[Information supplied Boundary: Start]

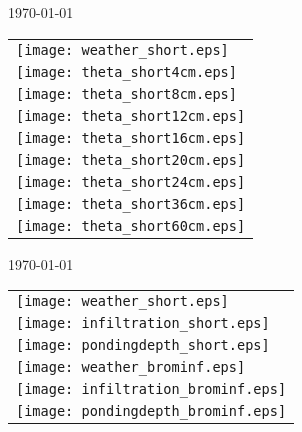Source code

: \documentclass[a4paper]{article}
\begin{document}
\newpage
\today \\
%
\begin{tabular}{l}
\texttt{[image: weather\_short.eps]} \\
\texttt{[image: theta\_short4cm.eps]} \\
\texttt{[image: theta\_short8cm.eps]} \\
\texttt{[image: theta\_short12cm.eps]} \\
\texttt{[image: theta\_short16cm.eps]} \\
\texttt{[image: theta\_short20cm.eps]} \\
\texttt{[image: theta\_short24cm.eps]} \\
\texttt{[image: theta\_short36cm.eps]} \\
\texttt{[image: theta\_short60cm.eps]}
\end{tabular}

\newpage
\today \\
%
\begin{tabular}{l}
\texttt{[image: weather\_short.eps]} \\
\texttt{[image: infiltration\_short.eps]} \\
\texttt{[image: pondingdepth\_short.eps]} \\
\texttt{[image: weather\_brominf.eps]} \\
\texttt{[image: infiltration\_brominf.eps]} \\
\texttt{[image: pondingdepth\_brominf.eps]}
\end{tabular}
\end{document}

[Information supplied Boundary: End]

§ Instructions for the task:
For every entry, return its exact wording and leave out any image.

§ Response to the task:
Source code

: \documentclass[a4paper]{article}
\begin{document}
\newpage
\today \\
%
\begin{tabular}{l}
\texttt{[image: weather\_short.eps]} \\
\texttt{[image: theta\_short4cm.eps]} \\
\texttt{[image: theta\_short8cm.eps]} \\
\texttt{[image: theta\_short12cm.eps]} \\
\texttt{[image: theta\_short16cm.eps]} \\
\texttt{[image: theta\_short20cm.eps]} \\
\texttt{[image: theta\_short24cm.eps]} \\
\texttt{[image: theta\_short36cm.eps]} \\
\texttt{[image: theta\_short60cm.eps]}
\end{tabular}

\newpage
\today \\
%
\begin{tabular}{l}
\texttt{[image: weather\_short.eps]} \\
\texttt{[image: infiltration\_short.eps]} \\
\texttt{[image: pondingdepth\_short.eps]} \\
\texttt{[image: weather\_brominf.eps]} \\
\texttt{[image: infiltration\_brominf.eps]} \\
\texttt{[image: pondingdepth\_brominf.eps]}
\end{tabular}
\end{document}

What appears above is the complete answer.